Quickstart¶
Please see Installation and Authentication before starting.
Microsoft Azure CLI¶
The following code shows how a2ml can be used with Microsoft Azure and Auger AutoML providers to perform a regression task against the Moneyball dataset.
Dataset¶
Moneyball is a baseball dataset from kaggle. The moneyball dataset can be used to build many different models as described in more detail.
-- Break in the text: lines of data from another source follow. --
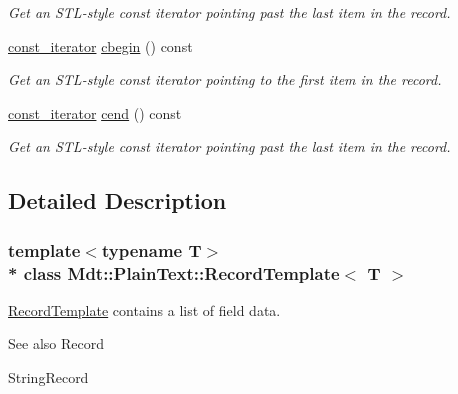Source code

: \begin{DoxyCompactItemize}
\begin{DoxyCompactList}\small\item\em Get an S\+T\+L-\/style const iterator pointing past the last item in the record. \end{DoxyCompactList}\item 
\hyperlink{class_mdt_1_1_plain_text_1_1_record_template_a3c5cf577c8412857077b2a1f9088c1ae}{const\+\_\+iterator} \hyperlink{class_mdt_1_1_plain_text_1_1_record_template_ac1e301877a9cc656b434181e685075d8}{cbegin} () const \hypertarget{class_mdt_1_1_plain_text_1_1_record_template_ac1e301877a9cc656b434181e685075d8}{}\label{class_mdt_1_1_plain_text_1_1_record_template_ac1e301877a9cc656b434181e685075d8}

\begin{DoxyCompactList}\small\item\em Get an S\+T\+L-\/style const iterator pointing to the first item in the record. \end{DoxyCompactList}\item 
\hyperlink{class_mdt_1_1_plain_text_1_1_record_template_a3c5cf577c8412857077b2a1f9088c1ae}{const\+\_\+iterator} \hyperlink{class_mdt_1_1_plain_text_1_1_record_template_a2090e146d52a7f21df541720b6b3619d}{cend} () const \hypertarget{class_mdt_1_1_plain_text_1_1_record_template_a2090e146d52a7f21df541720b6b3619d}{}\label{class_mdt_1_1_plain_text_1_1_record_template_a2090e146d52a7f21df541720b6b3619d}

\begin{DoxyCompactList}\small\item\em Get an S\+T\+L-\/style const iterator pointing past the last item in the record. \end{DoxyCompactList}\end{DoxyCompactItemize}


\subsection{Detailed Description}
\subsubsection*{template$<$typename T$>$\\*
class Mdt\+::\+Plain\+Text\+::\+Record\+Template$<$ T $>$}

\hyperlink{class_mdt_1_1_plain_text_1_1_record_template}{Record\+Template} contains a list of field data. 

\begin{DoxySeeAlso}{See also}
Record 

String\+Record 
\end{DoxySeeAlso}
The goal of this exercise is to find a highly accurate model to predict the number of runs scored(RS) a MLB team will have.
The dataset will be imported to Microsoft Azure and Auger AutoML providers without any data wrangling.
A quick look at the data.
import pandas as pd
df = pd.read_csv('baseball.csv')
df.head()
The main features that will be used.
feature |
description |
---|---|
RS |
runs scored |
RS |
runs scored |
OBP |
on base percentage |
SLG |
slugging percentage |
BA |
batting average |
OOBP |
opponent’s on base percentage |
OSLG |
opponent’s slugging percentage |
W |
number of wins in that season |
Project Setup¶
Inside of a terminal create a new a2ml project.
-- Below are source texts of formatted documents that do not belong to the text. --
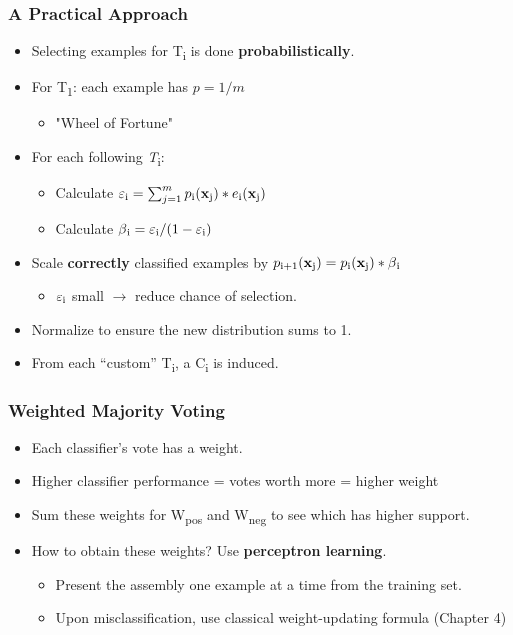 \documentclass{beamer}
\begin{document}
\begin{frame}
\frametitle{A Practical Approach}
\begin{itemize}
\item Selecting examples for T\textsubscript{i} is done \textbf{probabilistically}. 
\item For T\textsubscript{1}: each example has $p = 1 / m$
\begin{itemize}
\item "Wheel of Fortune" 
\end{itemize}
\item For each following \textit{T}\textsubscript{i}: 
\begin{itemize}
\item Calculate $\varepsilon\textsubscript{i} = \sum_{j=1}^{m} p\textsubscript{i}(\textbf{x}\textsubscript{j}) * e\textsubscript{i}(\textbf{x}\textsubscript{j})$
\item Calculate $\beta\textsubscript{i} = \varepsilon\textsubscript{i} / (1 - \varepsilon\textsubscript{i}) $
\end{itemize}
\item Scale \textbf{correctly} classified examples by $p\textsubscript{i+1}(\textbf{x}\textsubscript{j}) = p\textsubscript{i}(\textbf{x}\textsubscript{j}) * \beta\textsubscript{i}$
\begin{itemize}
\item $\varepsilon\textsubscript{i}$ small $\rightarrow$ reduce chance of selection. 
\end{itemize}
\item Normalize to ensure the new distribution sums to 1.  
\item From each ``custom'' T\textsubscript{i}, a C\textsubscript{i} is induced.
\end{itemize}
\end{frame}
\begin{frame}
\frametitle{Weighted Majority Voting}
\begin{itemize}
\item Each classifier's vote has a weight.
\item Higher classifier performance = votes worth more = higher weight
\item Sum these weights for W\textsubscript{pos} and W\textsubscript{neg} to see which has higher support. 
\item How to obtain these weights? Use \textbf{perceptron learning}. 
\begin{itemize}
\item Present the assembly one example at a time from the training set.
\item Upon misclassification, use classical weight-updating formula (Chapter 4)
\end{itemize}
\end{itemize}

\end{frame}
\end{document}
$ a2ml new moneyball_project
[config] Created project folder moneyball_project
[config] To build your model, please do: cd moneyball_project && a2ml import && a2ml train
$ cd moneyball_project
$ ls
auger.yaml azure.yaml config.yaml google.yaml
To configure Microsoft Azure and Auger providers, open config.yaml
.
name: moneyball_proj
providers: auger,azure
source: baseball.csv
exclude: Team,League,Year,RankSeason,RankPlayoffs
target: RS
model_type: regression
experiment:
cross_validation_folds: 5
max_total_time: 60
max_eval_time: 5
max_n_trials: 10
use_ensemble: true
The highlighted lines are where manual changes have been made.
Import¶
To import the local Moneyball baseball dataset.
$ a2ml import
[azure] Creating moneyball_proj
UserWarning: The resource group doesn't exist or was not provided. AzureML SDK is creating a resource group=moneyball_proj-resources in location=eastus2 using subscription=28ca7f62-a275-4222-aaa1-c8e9ec93adbb.
Deploying KeyVault with name moneybalkeyvaultf9fa9c80.
Deploying StorageAccount with name moneybalstorage3643d4640.
Deployed KeyVault with name moneybalkeyvaultf9fa9c80. Took 18.76 seconds.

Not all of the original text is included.